**Task to carry out:** Would you print every entry below exactly as written, omitting the images?
··· The data
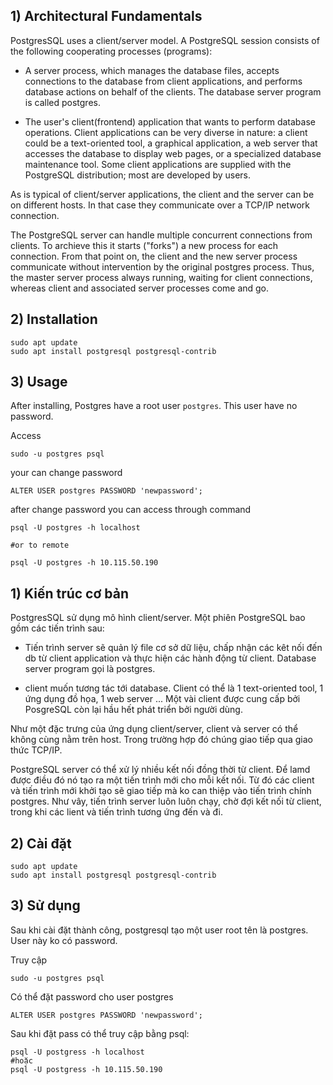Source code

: ## 1) Architectural Fundamentals

PostgresSQL uses a client/server model. A PostgreSQL session consists of the following cooperating processes (programs):

- A server process, which manages the database files, accepts connections to the database from client applications, and performs database actions on behalf of the clients. The database server program is called postgres.

- The user's client(frontend) application that wants to perform database operations. Client applications can be very diverse in nature: a client could be a text-oriented tool, a graphical application, a web server that accesses the database to display web pages, or a specialized database maintenance tool. Some client applications are supplied with the PostgreSQL distribution; most are developed by users.

As is typical of client/server applications, the client and the server can be on different hosts. In that case they communicate over a TCP/IP network connection.

The PostgreSQL server can handle multiple concurrent connections from clients. To archieve this it starts ("forks") a new process for each connection. From that point on, the client and the new server process communicate without intervention by the original postgres process. Thus, the master server process always running, waiting for client connections, whereas client and associated server processes come and go.

## 2) Installation

```
sudo apt update
sudo apt install postgresql postgresql-contrib
```

## 3) Usage
After installing, Postgres have a root user `postgres`. This user have no password.

Access 
```
sudo -u postgres psql
```

your can change password 
```
ALTER USER postgres PASSWORD 'newpassword';
```

after change password you can access through command
```
psql -U postgres -h localhost

#or to remote 

psql -U postgres -h 10.115.50.190
```
 
## 1) Kiến trúc cơ bản
PostgresSQL sử dụng mô hình client/server. Một phiên PostgreSQL bao gồm các tiến trình sau:

- Tiến trình server sẽ quản lý file cơ sở dữ liệu, chấp nhận các kêt nối đến db từ client application và thực hiện các hành động từ client. Database server program gọi là postgres.

- client muốn tương tác tới database. Client có thể là 1 text-oriented tool, 1 ứng dụng đồ họa, 1 web server ... Một vài client được cung cấp bởi PosgreSQL còn lại hầu hết phát triển bởi người dùng.

Như một đặc trưng của ứng dụng client/server, client và server có thể không cùng nằm trên host. Trong trường hợp đó chúng giao tiếp qua giao thức TCP/IP.

PostgreSQL server có thể xử lý nhiều kết nối đồng thời từ client. Để lamd được điều đó nó tạo ra một tiến trình mới cho mỗi kết nối. Từ đó các client và tiến trình mới khởi tạo sẽ giao tiếp mà ko can thiệp vào tiến trình chính postgres. Như vây, tiến trình server luôn luôn chạy, chờ đợi kết nối từ client, trong khi các lient và tiến trình tương ứng đến và đi.

## 2) Cài đặt 
```
sudo apt update
sudo apt install postgresql postgresql-contrib
```

## 3) Sử dụng 
Sau khi cài đặt thành công, postgresql tạo một user root tên là postgres. User này ko có password.

Truy cập 
```
sudo -u postgres psql
```

Có thể đặt password cho user postgres 
```
ALTER USER postgres PASSWORD 'newpassword';
```

Sau khi đặt pass có thể truy cập bằng psql:
```
psql -U postgress -h localhost
#hoặc 
psql -U postgress -h 10.115.50.190 
```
······
**Task output:**
Source code

: ## 1) Architectural Fundamentals

PostgresSQL uses a client/server model. A PostgreSQL session consists of the following cooperating processes (programs):

- A server process, which manages the database files, accepts connections to the database from client applications, and performs database actions on behalf of the clients. The database server program is called postgres.

- The user's client(frontend) application that wants to perform database operations. Client applications can be very diverse in nature: a client could be a text-oriented tool, a graphical application, a web server that accesses the database to display web pages, or a specialized database maintenance tool. Some client applications are supplied with the PostgreSQL distribution; most are developed by users.

As is typical of client/server applications, the client and the server can be on different hosts. In that case they communicate over a TCP/IP network connection.

The PostgreSQL server can handle multiple concurrent connections from clients. To archieve this it starts ("forks") a new process for each connection. From that point on, the client and the new server process communicate without intervention by the original postgres process. Thus, the master server process always running, waiting for client connections, whereas client and associated server processes come and go.

## 2) Installation

```
sudo apt update
sudo apt install postgresql postgresql-contrib
```

## 3) Usage
After installing, Postgres have a root user `postgres`. This user have no password.

Access 
```
sudo -u postgres psql
```

your can change password 
```
ALTER USER postgres PASSWORD 'newpassword';
```

after change password you can access through command
```
psql -U postgres -h localhost

#or to remote 

psql -U postgres -h 10.115.50.190
```
 
## 1) Kiến trúc cơ bản
PostgresSQL sử dụng mô hình client/server. Một phiên PostgreSQL bao gồm các tiến trình sau:

- Tiến trình server sẽ quản lý file cơ sở dữ liệu, chấp nhận các kêt nối đến db từ client application và thực hiện các hành động từ client. Database server program gọi là postgres.

- client muốn tương tác tới database. Client có thể là 1 text-oriented tool, 1 ứng dụng đồ họa, 1 web server ... Một vài client được cung cấp bởi PosgreSQL còn lại hầu hết phát triển bởi người dùng.

Như một đặc trưng của ứng dụng client/server, client và server có thể không cùng nằm trên host. Trong trường hợp đó chúng giao tiếp qua giao thức TCP/IP.

PostgreSQL server có thể xử lý nhiều kết nối đồng thời từ client. Để lamd được điều đó nó tạo ra một tiến trình mới cho mỗi kết nối. Từ đó các client và tiến trình mới khởi tạo sẽ giao tiếp mà ko can thiệp vào tiến trình chính postgres. Như vây, tiến trình server luôn luôn chạy, chờ đợi kết nối từ client, trong khi các lient và tiến trình tương ứng đến và đi.

## 2) Cài đặt 
```
sudo apt update
sudo apt install postgresql postgresql-contrib
```

## 3) Sử dụng 
Sau khi cài đặt thành công, postgresql tạo một user root tên là postgres. User này ko có password.

Truy cập 
```
sudo -u postgres psql
```

Có thể đặt password cho user postgres 
```
ALTER USER postgres PASSWORD 'newpassword';
```

Sau khi đặt pass có thể truy cập bằng psql:
```
psql -U postgress -h localhost
#hoặc 
psql -U postgress -h 10.115.50.190 
```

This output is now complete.